This page describes the various parts of the Liminal Capital trading system.
Microservices are applications that run continuously or on-demand to accomplish a part of the work of the Liminal Capital trading system.
Currently microservices can run in three places
in the us-east-1 AWS region (N Virginia)
Although two clusters exist, they are not fully configured and are not being used. They are a Windows server cluster and a Linux cluster. The Windows cluster will be used to run C# microservices. The Linux cluster could also be used to run C# microservices but, for now, is intended to be used for those microservices unfortunate enough to be written in Python.
There are two services that run in an EC2 machine: the two public-facing sites, research.liminal-capital.com and clients.liminal-capital.com. These have public IP addresses so that they can be visible on the public internet and are hosted on IIS (Internet Information Server, the Microsoft web server).

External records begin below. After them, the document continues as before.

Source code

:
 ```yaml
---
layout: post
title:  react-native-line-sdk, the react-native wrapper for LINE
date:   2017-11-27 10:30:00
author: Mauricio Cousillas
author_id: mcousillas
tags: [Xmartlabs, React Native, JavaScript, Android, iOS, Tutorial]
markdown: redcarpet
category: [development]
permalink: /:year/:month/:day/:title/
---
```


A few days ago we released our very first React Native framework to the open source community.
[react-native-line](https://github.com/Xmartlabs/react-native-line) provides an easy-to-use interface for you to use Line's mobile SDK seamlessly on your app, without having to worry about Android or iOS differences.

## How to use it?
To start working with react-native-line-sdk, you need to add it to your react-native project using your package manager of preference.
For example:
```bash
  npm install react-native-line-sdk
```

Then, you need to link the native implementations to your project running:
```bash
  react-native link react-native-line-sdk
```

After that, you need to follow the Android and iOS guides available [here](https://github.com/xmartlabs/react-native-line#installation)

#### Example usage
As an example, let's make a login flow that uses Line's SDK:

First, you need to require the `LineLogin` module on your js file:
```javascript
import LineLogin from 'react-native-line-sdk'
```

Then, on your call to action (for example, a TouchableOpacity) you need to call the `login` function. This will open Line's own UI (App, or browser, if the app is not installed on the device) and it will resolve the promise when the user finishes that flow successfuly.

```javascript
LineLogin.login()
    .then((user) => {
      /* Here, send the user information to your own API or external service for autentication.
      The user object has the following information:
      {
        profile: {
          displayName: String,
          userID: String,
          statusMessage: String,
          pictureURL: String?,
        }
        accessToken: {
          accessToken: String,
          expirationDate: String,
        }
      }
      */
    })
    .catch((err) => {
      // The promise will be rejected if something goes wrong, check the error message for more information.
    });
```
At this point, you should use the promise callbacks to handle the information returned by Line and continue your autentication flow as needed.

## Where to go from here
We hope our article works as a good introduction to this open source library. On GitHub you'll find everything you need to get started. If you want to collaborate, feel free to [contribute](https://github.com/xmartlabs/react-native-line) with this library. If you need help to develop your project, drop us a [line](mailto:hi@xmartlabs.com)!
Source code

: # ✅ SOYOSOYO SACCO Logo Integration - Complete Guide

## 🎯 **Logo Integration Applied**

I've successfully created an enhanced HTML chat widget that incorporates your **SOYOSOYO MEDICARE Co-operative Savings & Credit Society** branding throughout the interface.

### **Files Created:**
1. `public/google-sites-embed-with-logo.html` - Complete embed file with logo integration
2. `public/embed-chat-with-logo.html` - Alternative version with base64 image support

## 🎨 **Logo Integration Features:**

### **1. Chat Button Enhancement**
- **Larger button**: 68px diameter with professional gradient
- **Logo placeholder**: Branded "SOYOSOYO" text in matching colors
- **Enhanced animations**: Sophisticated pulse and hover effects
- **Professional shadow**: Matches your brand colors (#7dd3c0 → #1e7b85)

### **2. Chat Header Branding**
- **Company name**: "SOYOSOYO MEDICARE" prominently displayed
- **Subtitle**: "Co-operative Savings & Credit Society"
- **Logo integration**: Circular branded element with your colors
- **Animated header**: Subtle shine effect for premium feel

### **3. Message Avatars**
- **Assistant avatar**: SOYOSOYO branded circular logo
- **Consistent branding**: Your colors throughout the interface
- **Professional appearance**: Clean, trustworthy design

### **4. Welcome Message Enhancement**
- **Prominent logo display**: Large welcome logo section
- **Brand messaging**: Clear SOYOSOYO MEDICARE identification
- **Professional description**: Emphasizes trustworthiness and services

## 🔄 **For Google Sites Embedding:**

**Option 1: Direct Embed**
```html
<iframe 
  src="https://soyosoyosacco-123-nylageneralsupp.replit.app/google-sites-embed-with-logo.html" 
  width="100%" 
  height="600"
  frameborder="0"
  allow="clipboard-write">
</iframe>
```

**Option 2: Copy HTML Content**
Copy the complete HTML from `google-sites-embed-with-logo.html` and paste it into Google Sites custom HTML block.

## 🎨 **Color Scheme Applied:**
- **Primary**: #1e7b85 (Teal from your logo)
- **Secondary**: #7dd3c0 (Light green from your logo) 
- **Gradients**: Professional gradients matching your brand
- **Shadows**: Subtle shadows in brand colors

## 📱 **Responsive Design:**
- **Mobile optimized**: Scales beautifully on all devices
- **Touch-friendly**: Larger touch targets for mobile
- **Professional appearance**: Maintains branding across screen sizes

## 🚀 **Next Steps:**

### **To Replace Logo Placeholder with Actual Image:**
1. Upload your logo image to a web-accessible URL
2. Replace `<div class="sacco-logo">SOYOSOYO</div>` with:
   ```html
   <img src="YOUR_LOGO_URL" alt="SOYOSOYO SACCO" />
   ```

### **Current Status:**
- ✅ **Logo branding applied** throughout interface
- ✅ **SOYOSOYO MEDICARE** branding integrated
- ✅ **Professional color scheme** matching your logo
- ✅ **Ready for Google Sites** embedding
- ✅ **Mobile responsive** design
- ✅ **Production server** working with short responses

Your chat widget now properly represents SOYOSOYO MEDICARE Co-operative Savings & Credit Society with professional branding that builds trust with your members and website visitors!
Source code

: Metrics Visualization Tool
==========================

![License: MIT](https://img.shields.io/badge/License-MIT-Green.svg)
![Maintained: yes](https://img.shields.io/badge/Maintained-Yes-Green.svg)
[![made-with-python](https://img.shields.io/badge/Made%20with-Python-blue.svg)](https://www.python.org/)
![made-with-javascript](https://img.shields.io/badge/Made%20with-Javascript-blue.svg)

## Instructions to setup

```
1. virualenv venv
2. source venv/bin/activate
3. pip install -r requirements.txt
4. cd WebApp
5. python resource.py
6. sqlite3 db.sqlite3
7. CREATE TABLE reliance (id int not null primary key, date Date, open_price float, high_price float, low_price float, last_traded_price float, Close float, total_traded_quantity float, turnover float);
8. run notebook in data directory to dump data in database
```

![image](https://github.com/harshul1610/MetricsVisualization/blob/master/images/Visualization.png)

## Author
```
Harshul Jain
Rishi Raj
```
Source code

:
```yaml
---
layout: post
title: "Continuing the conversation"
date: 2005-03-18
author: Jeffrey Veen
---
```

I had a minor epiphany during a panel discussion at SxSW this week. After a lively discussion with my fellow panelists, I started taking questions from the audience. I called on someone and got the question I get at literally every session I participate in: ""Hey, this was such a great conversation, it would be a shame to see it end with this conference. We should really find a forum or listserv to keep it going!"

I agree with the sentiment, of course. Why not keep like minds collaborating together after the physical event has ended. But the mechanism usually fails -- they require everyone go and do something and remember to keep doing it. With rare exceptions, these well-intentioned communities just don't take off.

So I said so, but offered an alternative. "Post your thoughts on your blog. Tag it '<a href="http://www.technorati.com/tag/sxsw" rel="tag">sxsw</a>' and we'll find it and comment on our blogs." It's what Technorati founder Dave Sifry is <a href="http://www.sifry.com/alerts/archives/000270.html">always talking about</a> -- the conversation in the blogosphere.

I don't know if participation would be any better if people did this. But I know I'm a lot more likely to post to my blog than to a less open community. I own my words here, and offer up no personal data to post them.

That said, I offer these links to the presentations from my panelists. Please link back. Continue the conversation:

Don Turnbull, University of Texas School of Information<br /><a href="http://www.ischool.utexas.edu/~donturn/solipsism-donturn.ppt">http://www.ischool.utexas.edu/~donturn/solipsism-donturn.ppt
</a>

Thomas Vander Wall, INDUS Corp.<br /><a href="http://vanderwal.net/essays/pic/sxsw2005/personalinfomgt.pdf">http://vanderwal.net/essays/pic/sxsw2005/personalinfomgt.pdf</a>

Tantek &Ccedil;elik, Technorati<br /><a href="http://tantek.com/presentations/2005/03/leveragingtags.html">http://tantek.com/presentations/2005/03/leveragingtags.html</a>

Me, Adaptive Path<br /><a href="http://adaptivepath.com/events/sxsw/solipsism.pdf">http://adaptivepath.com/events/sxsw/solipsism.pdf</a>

Currently all of the microservices, except for the public-facing sites, run on office workstations. There are two reasons for this. There are a number of UI Windows applications that are run by a user that needs to see information about the various parts of the system.
Secondly there are microservices that depend on a licensed workstation application which have a machine-locked license. The first group of these use the Bloomberg API and must run on the same machine which runs the Bloomberg application that provides that API. The second group are applications that use the Interactive Brokers API. These do not need to run on the machine that provide the TWS (Trader Workstation) API but must access the API via a connection to a specific office machine
Every microservice is assigned a four digit code. This code is a succinct identifier for the each microservice that is used to refer to it in various UI applications, in error messages, and in logs. These codes are statically assigned to a microservice when it is built.
Although in today's system each microservice runs as a single instance. There is no reason that we cannot run more than one instance of a microservice as long as the microservice is designed to allow this.
Microservices run as parts of a system where there is frequent communication among them. We currently use Redis pub/sub for this communication using JSON payloads. Pub/sub involves one or more subscribers to each kind of communication (called a channel) where each publisher creates messages on the channel and all subscribers to a channel receive all messages published on it. This scheme works well all relevant microservices are running but if a subscriber fails it will not receive any messages published from that time until another instance of the subscriber is created.
This is different from a message queue where messages published to the queue remain in the queue until a subscriber retrieves it. The disadvantage of this is that if there are more than one subscriber each mesasge is generally recieved by only one of them. Some queues have more complex mechanisms to address this issue. At this time, we are looking into replacing Redis with a message queue or a similar service but have not implemented such a mechanism.